By CHRISTIN COYNE
An Aledo family has filed a lawsuit seeking more than $1 million from a Fort Worth veterinarian who is accused of failing to euthanize their dog and secretly keeping the family pet and using it for blood transfusions.
A petition, filed in Tarrant County Thursday afternoon by Jamie and Marian Harris, claims Millard Lucien “Lou” Tierce III, of Camp Bowie Animal Clinic, failed to tell the family when a clinic employee injured their 4-year-old Leonberger, who was receiving treatment at the clinic for a minor anal gland issue during the summer of 2013.
Instead, the family says they’ve recently learned from witnesses, Tierce failed to examine or treat the dog, which was initially unable to walk and in pain, and, in September, blamed the issue on a “medicinal cocktail” that caused a drop in blood pressure.
In October, however, Tierce reportedly told the family that he discovered a degenerative and incurable spinal birth defect, and the family agreed to have the dog euthanized rather than remain in excruciating pain and said their goodbyes, believing the dog would be buried at the Tierces’ farm.

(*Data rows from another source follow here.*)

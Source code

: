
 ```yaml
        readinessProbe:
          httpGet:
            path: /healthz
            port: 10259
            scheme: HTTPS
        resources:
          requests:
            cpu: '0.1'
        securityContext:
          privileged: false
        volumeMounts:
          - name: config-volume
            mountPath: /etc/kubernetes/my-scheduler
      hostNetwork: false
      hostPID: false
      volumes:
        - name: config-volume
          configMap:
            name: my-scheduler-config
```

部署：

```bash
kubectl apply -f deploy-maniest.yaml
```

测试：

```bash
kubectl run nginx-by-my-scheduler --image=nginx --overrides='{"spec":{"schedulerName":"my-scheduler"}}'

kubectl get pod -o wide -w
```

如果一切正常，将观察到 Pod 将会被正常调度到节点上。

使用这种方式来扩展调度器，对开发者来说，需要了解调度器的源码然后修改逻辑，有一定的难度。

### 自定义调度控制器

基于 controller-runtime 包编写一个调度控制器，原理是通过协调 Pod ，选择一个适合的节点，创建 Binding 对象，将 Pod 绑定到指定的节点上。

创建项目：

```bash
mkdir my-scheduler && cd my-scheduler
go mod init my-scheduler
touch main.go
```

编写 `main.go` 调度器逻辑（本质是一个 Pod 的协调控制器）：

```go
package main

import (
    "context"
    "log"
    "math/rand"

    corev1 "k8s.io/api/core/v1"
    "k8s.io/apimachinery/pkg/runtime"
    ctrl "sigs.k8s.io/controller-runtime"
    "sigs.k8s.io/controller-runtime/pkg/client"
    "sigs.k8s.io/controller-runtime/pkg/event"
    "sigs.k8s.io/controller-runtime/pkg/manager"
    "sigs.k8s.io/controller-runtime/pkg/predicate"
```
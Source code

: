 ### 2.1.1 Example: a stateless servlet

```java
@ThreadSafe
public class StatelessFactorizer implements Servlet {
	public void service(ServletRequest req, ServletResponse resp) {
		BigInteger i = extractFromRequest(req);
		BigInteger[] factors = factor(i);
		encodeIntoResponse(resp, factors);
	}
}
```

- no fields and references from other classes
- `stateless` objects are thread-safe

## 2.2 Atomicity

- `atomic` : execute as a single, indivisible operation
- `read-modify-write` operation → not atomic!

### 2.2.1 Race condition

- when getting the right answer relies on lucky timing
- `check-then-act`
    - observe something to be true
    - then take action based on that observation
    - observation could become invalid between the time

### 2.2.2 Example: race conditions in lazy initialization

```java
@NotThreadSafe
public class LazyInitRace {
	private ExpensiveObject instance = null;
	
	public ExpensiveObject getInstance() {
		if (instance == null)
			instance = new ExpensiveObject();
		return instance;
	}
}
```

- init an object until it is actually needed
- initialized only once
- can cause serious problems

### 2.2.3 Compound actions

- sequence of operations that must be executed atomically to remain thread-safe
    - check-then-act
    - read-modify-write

Six months later, on April 21, a former clinic employee, Mary Brewer, reportedly contacted the Harrises and told them that their dog was alive, was being confined to a cage for nearly 24 hours a day and was being used for blood extraction.
The Harrises then rescued their dog from the clinic while Tierce admitted he’d intentionally kept the animal alive, according to the lawsuit.
Another veterinarian who examined Sid reportedly found that he had been abusively kenneled causing significant atrophy to his leg muscles, had stress-induced mange, had veins consistent with being used as a regular blood donor and did not have a congenital spine defect, though the dog did have herniated disks needing surgical repair and causing some paralysis.